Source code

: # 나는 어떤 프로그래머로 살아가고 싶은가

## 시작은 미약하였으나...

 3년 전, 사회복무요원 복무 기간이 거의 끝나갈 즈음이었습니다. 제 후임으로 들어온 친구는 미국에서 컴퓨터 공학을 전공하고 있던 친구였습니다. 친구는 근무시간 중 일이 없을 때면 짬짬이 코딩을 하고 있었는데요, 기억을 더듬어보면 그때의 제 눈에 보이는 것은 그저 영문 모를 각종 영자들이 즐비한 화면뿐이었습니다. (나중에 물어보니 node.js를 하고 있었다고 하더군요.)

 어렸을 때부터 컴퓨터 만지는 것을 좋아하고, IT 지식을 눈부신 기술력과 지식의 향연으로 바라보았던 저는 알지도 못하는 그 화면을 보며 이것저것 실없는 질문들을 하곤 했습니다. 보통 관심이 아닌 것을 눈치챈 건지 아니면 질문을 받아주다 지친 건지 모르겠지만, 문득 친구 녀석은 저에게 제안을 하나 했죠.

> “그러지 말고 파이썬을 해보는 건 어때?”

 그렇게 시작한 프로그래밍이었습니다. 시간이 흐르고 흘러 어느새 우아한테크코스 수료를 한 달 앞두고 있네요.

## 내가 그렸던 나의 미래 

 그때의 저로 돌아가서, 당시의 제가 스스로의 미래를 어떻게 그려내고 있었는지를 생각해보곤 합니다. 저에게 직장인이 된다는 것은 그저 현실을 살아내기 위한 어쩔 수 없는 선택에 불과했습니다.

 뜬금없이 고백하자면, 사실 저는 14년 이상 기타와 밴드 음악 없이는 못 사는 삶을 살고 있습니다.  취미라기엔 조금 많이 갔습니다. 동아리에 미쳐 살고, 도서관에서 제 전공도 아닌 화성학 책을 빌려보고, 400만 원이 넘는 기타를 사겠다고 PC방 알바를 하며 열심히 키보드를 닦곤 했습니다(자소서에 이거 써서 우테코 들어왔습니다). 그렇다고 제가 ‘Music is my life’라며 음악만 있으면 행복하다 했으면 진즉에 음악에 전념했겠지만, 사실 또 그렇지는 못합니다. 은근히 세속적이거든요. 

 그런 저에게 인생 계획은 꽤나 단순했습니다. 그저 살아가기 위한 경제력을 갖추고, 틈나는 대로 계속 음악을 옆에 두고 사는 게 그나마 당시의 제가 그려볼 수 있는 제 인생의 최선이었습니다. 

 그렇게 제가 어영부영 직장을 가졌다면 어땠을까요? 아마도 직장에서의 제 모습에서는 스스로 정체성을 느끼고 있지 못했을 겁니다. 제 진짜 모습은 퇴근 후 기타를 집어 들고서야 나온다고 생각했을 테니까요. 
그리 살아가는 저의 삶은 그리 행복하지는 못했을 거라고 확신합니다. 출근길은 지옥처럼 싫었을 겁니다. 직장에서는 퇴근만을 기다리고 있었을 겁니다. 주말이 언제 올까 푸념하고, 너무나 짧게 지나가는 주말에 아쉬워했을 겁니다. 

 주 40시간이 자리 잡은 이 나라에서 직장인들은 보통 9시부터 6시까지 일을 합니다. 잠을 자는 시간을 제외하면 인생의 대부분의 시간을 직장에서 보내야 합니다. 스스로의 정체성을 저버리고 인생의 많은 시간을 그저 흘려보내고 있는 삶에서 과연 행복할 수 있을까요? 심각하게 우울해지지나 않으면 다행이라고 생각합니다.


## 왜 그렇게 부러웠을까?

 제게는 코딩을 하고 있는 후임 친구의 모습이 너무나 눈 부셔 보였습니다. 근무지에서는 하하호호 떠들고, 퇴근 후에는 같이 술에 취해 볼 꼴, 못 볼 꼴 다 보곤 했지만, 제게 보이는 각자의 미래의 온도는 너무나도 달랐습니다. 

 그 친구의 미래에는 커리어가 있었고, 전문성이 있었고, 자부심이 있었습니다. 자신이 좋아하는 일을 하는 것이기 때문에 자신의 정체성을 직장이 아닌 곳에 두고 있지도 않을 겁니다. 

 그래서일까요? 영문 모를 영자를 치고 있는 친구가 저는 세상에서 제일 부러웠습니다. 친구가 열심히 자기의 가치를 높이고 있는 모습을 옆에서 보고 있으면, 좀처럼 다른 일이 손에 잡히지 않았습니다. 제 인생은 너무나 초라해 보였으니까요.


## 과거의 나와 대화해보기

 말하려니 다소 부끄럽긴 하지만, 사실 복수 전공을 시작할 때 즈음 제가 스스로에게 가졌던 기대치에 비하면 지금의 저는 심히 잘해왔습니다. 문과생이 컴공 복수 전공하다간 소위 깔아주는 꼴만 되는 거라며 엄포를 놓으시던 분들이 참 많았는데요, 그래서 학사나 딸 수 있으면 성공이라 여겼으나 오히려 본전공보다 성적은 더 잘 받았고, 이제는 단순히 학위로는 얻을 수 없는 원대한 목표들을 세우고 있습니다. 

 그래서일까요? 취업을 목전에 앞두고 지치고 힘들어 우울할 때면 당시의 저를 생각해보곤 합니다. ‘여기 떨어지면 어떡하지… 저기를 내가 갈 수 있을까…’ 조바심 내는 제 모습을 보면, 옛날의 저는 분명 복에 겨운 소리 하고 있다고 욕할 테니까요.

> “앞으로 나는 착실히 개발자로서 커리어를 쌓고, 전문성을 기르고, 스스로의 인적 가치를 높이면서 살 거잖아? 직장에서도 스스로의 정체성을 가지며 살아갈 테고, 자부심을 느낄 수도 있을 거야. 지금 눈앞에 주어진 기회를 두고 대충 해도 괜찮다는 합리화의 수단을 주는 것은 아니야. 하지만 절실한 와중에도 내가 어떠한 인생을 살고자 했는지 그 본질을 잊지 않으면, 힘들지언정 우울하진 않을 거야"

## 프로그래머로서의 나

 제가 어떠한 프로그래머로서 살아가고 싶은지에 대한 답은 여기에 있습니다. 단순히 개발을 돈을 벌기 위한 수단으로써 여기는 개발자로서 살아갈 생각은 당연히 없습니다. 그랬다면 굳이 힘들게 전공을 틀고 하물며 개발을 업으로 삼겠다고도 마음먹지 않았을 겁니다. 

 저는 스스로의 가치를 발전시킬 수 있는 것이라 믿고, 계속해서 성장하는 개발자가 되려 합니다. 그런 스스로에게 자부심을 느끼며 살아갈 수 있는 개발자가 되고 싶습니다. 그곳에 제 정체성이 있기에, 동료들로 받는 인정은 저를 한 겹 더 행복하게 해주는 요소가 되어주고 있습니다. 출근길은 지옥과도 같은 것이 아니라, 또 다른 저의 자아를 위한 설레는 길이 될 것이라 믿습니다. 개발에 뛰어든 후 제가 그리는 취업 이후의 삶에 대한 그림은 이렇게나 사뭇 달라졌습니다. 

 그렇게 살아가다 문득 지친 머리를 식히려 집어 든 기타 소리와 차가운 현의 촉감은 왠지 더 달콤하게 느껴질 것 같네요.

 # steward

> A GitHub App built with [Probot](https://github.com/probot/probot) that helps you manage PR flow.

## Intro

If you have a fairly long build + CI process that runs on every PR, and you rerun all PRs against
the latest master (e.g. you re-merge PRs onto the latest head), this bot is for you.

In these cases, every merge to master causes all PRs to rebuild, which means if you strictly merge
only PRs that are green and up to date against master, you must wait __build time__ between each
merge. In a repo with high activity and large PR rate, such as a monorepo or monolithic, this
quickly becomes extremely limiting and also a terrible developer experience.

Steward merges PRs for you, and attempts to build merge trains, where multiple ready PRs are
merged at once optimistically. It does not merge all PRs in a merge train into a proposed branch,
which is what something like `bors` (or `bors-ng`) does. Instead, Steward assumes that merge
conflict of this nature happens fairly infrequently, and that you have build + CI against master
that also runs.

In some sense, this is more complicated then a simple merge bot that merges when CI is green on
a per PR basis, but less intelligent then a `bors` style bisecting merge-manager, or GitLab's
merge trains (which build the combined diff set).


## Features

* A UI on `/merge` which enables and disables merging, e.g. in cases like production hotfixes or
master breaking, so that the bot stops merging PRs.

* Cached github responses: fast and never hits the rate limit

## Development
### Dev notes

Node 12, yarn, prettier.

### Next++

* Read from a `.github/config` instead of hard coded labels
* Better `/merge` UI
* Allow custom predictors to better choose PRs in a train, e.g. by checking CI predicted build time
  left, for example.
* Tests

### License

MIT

____

### EXERCISE REQUIREMENTS
From the opening line of the data above through the line that contains "3년 전, 사회복무요원", please print each line as it stands and only those lines.

### SOLVED EXERCISE
Source code

: # 나는 어떤 프로그래머로 살아가고 싶은가

## 시작은 미약하였으나...

 3년 전, 사회복무요원 복무 기간이 거의 끝나갈 즈음이었습니다. 제 후임으로 들어온 친구는 미국에서 컴퓨터 공학을 전공하고 있던 친구였습니다. 친구는 근무시간 중 일이 없을 때면 짬짬이 코딩을 하고 있었는데요, 기억을 더듬어보면 그때의 제 눈에 보이는 것은 그저 영문 모를 각종 영자들이 즐비한 화면뿐이었습니다. (나중에 물어보니 node.js를 하고 있었다고 하더군요.)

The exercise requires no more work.